Highway funds allocatedPublished 10:18pm Thursday, October 4, 2012
Totals of street-aid allocations for municipalities across the state have been released by the North Carolina Department of Transportation.
Aurora, Bath, Belhaven, Chocowinity, Pantego, Washington and Washington Park are slated to receive two installments of Powell Bill funds — one occurred Oct. 1, another to be Jan. 1, 2013 — for the purpose of maintaining, repairing, constructing, reconstructing or widening of local streets for which the municipalities are responsible.
The allocations are funded by a 1 ¾-cent tax on each taxed gallon of motor fuel sold in North Carolina within the fiscal year. For 2011-12, a total of $142,814,353.45 will be distributed to 508 municipalities across the state. Population determines 75 percent of a given city’s allocation, at $20.43 per person; eligible mileage within the municipality determines the remaining 25 percent, at $1,610.94 per mile.

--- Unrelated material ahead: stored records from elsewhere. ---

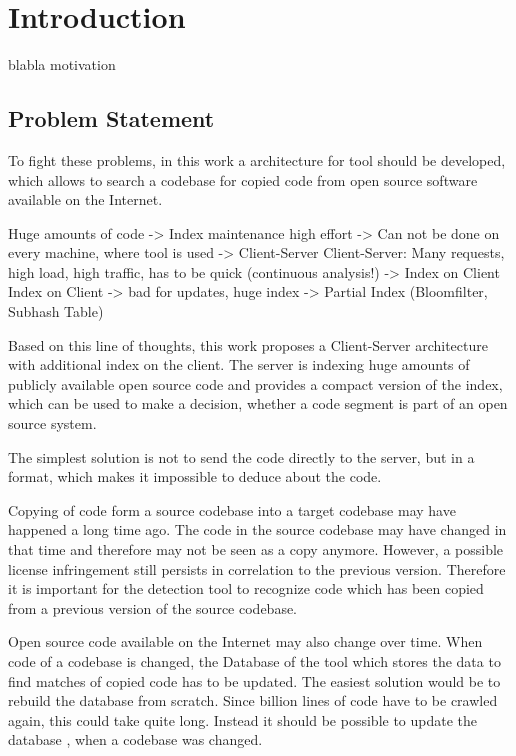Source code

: 
\chapter{Introduction}\label{chapter:introduction}
blabla motivation

\section{Problem Statement}\label{section:introduction/problem}

To fight these problems, in this work a architecture for tool should be developed, which allows to search a codebase for copied code from open source software available on the Internet.

Huge amounts of code -> Index maintenance high effort -> Can not be done on every machine, where tool is used -> Client-Server
Client-Server: Many requests, high load, high traffic, has to be quick (continuous analysis!) -> Index on Client
Index on Client -> bad for updates, huge index -> Partial Index (Bloomfilter, Subhash Table)

Based on this line of thoughts, this work proposes a Client-Server architecture with additional index on the client.
The server is indexing huge amounts of publicly available open source code and provides a compact version of the index, which can be used to make a decision, whether a code segment is part of an open source system.

The simplest solution is not to send the code directly to the server, but in a format, which makes it impossible to deduce about the code.


Copying of code form a source codebase into a target codebase may have happened a long time ago.
The code in the source codebase may have changed in that time and therefore may not be seen as a copy anymore.
However, a possible license infringement still persists in correlation to the previous version.
Therefore it is important for the detection tool to recognize code which has been copied from a previous version of the source codebase.

Open source code available on the Internet may also change over time.
When code of a codebase is changed, the Database of the tool which stores the data to find matches of copied code has to be updated.
The easiest solution would be to rebuild the database from scratch.
Since billion lines of code have to be crawled again, this could take quite long.
Instead it should be possible to update the database , when a codebase was changed.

Total allocations for each Beaufort County municipality are: Aurora, $24,809.49; Bath $8,245.54; Belhaven, $60,729.51; Chocowinity, $27,525.72; Pantego, $6,706.71; Washington, $294,089.88; and Washington Park, $15,256.82.
Unlike the other Beaufort County municipalities, a portion of Washington’s funds is withheld by the state.
“We receive a bill from the state every year before the Powell Bill allocations — one in October, one in January,” said Matt Rauschenbach, Washington’s finance officer. Rauschenbach said the city receives a bill for $112,495.34.
That deduction represents 1/15 of the total cost of utility relocations made by the NCDOT when the U.S. Highway 17 bypass was being constructed. City sewage and water lines were replaced at a cost of close to $1.8 million, and the state billed the city for the work. City and state representatives agreed to payments to be made for 15 years through Highway Fund deductions. The deductions have occurred for the past three years, with another 12 years left.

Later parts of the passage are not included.